- [Exercise directions]
From the records, return each line that has the word "name" in it.
Data section: Begin
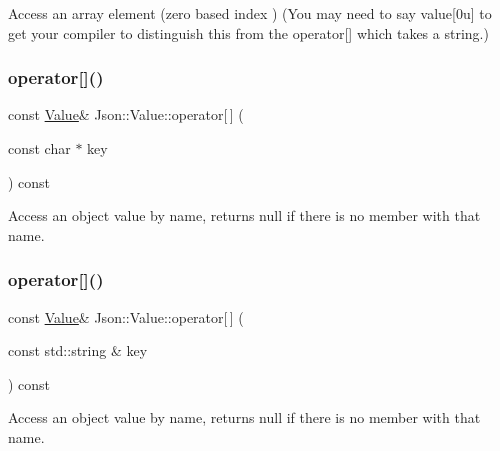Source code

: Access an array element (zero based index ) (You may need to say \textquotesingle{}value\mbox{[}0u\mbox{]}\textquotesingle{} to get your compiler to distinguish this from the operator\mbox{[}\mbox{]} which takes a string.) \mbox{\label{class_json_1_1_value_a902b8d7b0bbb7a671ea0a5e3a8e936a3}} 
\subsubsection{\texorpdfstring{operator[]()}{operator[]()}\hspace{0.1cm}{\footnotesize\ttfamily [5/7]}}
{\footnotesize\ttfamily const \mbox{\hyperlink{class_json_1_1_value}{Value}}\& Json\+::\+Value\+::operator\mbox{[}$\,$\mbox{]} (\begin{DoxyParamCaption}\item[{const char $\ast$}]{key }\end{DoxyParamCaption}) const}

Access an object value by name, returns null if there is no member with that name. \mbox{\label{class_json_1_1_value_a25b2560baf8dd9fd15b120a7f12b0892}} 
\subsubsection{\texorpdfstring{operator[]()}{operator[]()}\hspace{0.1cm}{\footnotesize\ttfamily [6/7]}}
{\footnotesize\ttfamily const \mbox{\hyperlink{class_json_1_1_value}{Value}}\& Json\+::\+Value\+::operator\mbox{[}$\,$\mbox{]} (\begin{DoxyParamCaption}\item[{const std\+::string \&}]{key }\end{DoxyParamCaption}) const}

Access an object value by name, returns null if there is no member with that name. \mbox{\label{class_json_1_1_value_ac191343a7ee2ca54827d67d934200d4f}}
Data section: End
- [Problem solution]
Access an object value by name, returns null if there is no member with that name. \mbox{\label{class_json_1_1_value_a25b2560baf8dd9fd15b120a7f12b0892}} 
Access an object value by name, returns null if there is no member with that name. \mbox{\label{class_json_1_1_value_ac191343a7ee2ca54827d67d934200d4f}}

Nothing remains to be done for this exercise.